Zuvor gab es die Affäre um den internationale Schwarzhandel des Atomphysikers Dr. Abdul Qadeer Khan mit geschmuggelter Atomtechnologie und nuklearem Material. Seine illegalen Aktivitäten wurden nicht etwa durch die pakistanischen Behörden aufgedeckt, sondern durch die Vereinigten Staaten. Nach offizieller pakistanischer Lesart hatte er den Schmuggelring auf eigene Faust betrieben; pakistanische Staatsbeamte sollen weder daran beteiligt gewesen sein noch überhaupt etwas davon gewusst haben.

Dr. Qadeer Khan war ein Mann von großer Bedeutung für die Nation, er wurde von mehr als einem hochkarätigen Sicherheitsdienst beschützt. Wer allerdings einen solchen Polizeischutz nur einen Tag lang erlebt hat, der weiß, dass dies eine zweischneidige Sache ist. Denn eine solche Eskorte mag dem betreffenden Menschen einerseits Schutz bieten. Gleichzeitig aber raubt sie ihm zu einem gewissen Grad auch seine Privatsphäre. Es ist kaum vorstellbar, dass der Atomwissenschaftler in der Lage war, einen internationalen Handel mit hochsensiblem Material zu betreiben und angeblich C-130-Flugzeuge der pakistanischen Luftwaffe für den Transport seiner Waren um die ganze Welt zu nutzen, ohne dass dies die Aufmerksamkeit seiner "Eskorte" erregt hätte.

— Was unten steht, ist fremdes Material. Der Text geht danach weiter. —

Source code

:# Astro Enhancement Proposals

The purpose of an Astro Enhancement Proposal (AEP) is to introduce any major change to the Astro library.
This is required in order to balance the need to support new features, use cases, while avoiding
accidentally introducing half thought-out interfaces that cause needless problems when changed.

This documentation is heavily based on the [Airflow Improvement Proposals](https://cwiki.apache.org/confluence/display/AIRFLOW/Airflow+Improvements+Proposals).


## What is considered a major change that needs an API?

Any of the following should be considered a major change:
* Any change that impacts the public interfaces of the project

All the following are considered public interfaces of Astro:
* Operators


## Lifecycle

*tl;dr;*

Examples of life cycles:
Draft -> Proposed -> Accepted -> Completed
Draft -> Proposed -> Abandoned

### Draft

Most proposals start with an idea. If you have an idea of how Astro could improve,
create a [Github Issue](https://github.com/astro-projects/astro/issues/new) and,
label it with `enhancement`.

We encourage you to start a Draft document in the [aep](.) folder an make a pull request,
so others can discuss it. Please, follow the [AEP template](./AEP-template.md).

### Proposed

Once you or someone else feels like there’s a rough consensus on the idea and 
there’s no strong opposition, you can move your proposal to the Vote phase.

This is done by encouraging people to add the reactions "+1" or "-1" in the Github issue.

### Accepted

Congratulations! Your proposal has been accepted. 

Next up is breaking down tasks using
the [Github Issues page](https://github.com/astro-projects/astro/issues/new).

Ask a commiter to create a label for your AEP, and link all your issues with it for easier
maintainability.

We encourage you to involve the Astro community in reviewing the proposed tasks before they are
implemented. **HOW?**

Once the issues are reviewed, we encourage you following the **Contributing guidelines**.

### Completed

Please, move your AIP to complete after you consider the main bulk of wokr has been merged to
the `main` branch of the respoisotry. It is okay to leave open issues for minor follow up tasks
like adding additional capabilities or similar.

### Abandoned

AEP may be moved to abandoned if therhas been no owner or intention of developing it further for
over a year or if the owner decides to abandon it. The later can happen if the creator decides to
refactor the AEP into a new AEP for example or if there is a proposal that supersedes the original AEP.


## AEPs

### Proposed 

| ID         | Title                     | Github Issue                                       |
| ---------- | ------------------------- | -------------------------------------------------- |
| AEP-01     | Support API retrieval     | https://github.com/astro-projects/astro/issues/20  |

Was immer hinter all dem steht: in jedem Falle ist das Thema von größter Wichtigkeit. Nimmt man mangelnde Kompetenz als Ursache für die drei hier beschriebenen Fälle an, müsste man daraus den Schluss ziehen, es mit komplettem Staatsversagen zu tun zu haben. Die Regierung ist nicht in der Lage, ihre eigenen Vorschriften durchzusetzen: Sie ist unfähig, illegale Rundfunksender zu kontrollieren. Sie ist unfähig, die Anhäufung von Waffen an jedem beliebigen Ort zu verhindern. Sie ist unfähig, das Leben und das Hab und Gut ihrer Bürger zu schützen. Und sie ist unfähig, Menschen zu kontrollieren, die mit dem Schmuggel von gefährlichem Material Geschäfte machen. Davon ausgehend kann man sagen, dass sie wahrscheinlich auch unfähig ist, die ihr übertragene Aufgabe zur Unterstützung der Vereinigten Staaten in deren Krieg gegen den Terror zu erfüllen.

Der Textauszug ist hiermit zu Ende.